*** Block opens ***

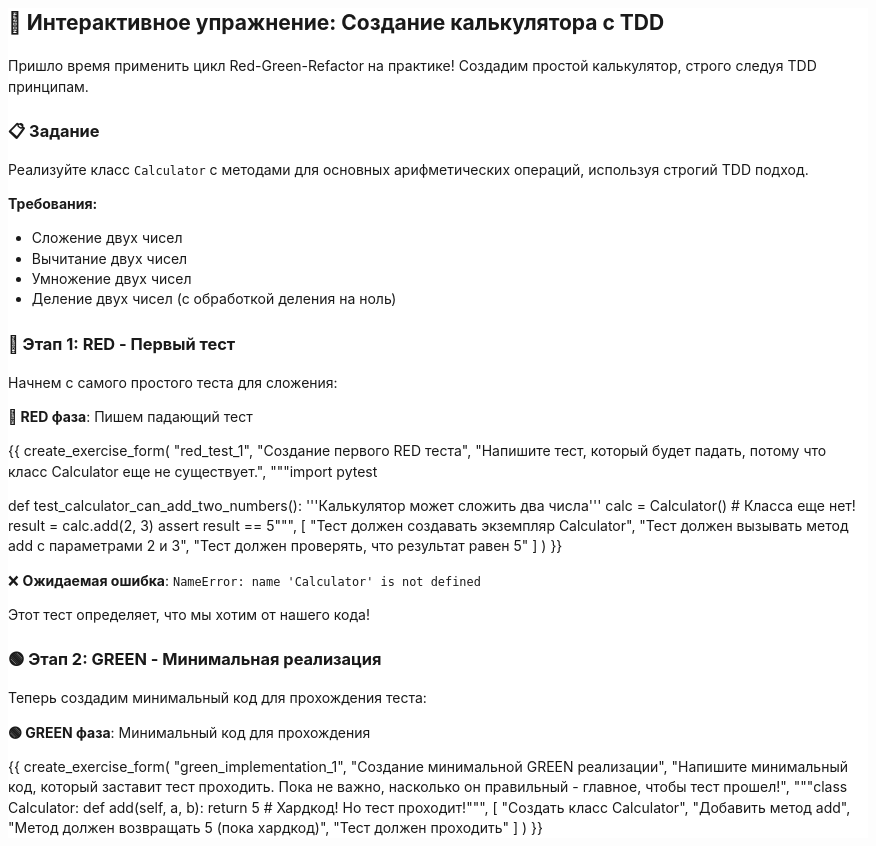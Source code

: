 ## 🎯 Интерактивное упражнение: Создание калькулятора с TDD

Пришло время применить цикл Red-Green-Refactor на практике! Создадим простой калькулятор, строго следуя TDD принципам.

### 📋 Задание

Реализуйте класс `Calculator` с методами для основных арифметических операций, используя строгий TDD подход.

**Требования:**
- Сложение двух чисел
- Вычитание двух чисел  
- Умножение двух чисел
- Деление двух чисел (с обработкой деления на ноль)

### 🔴 Этап 1: RED - Первый тест

Начнем с самого простого теста для сложения:

**🔴 RED фаза**: Пишем падающий тест

{{ create_exercise_form(
    "red_test_1",
    "Создание первого RED теста",
    "Напишите тест, который будет падать, потому что класс Calculator еще не существует.",
    """import pytest

def test_calculator_can_add_two_numbers():
    '''Калькулятор может сложить два числа'''
    calc = Calculator()  # Класса еще нет!
    result = calc.add(2, 3)
    assert result == 5""",
    [
        "Тест должен создавать экземпляр Calculator",
        "Тест должен вызывать метод add с параметрами 2 и 3",
        "Тест должен проверять, что результат равен 5"
    ]
) }}

❌ **Ожидаемая ошибка**: `NameError: name 'Calculator' is not defined`

Этот тест определяет, что мы хотим от нашего кода!

### 🟢 Этап 2: GREEN - Минимальная реализация

Теперь создадим минимальный код для прохождения теста:

**🟢 GREEN фаза**: Минимальный код для прохождения

{{ create_exercise_form(
    "green_implementation_1",
    "Создание минимальной GREEN реализации",
    "Напишите минимальный код, который заставит тест проходить. Пока не важно, насколько он правильный - главное, чтобы тест прошел!",
    """class Calculator:
    def add(self, a, b):
        return 5  # Хардкод! Но тест проходит!""",
    [
        "Создать класс Calculator",
        "Добавить метод add",
        "Метод должен возвращать 5 (пока хардкод)",
        "Тест должен проходить"
    ]
) }}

*** Block closes ***

__Work order__: Check the listing for the word "должен". Show each line that has it.

__Solution to the problem__:
        "Тест должен создавать экземпляр Calculator",
        "Тест должен вызывать метод add с параметрами 2 и 3",
        "Тест должен проверять, что результат равен 5"
        "Метод должен возвращать 5 (пока хардкод)",
        "Тест должен проходить"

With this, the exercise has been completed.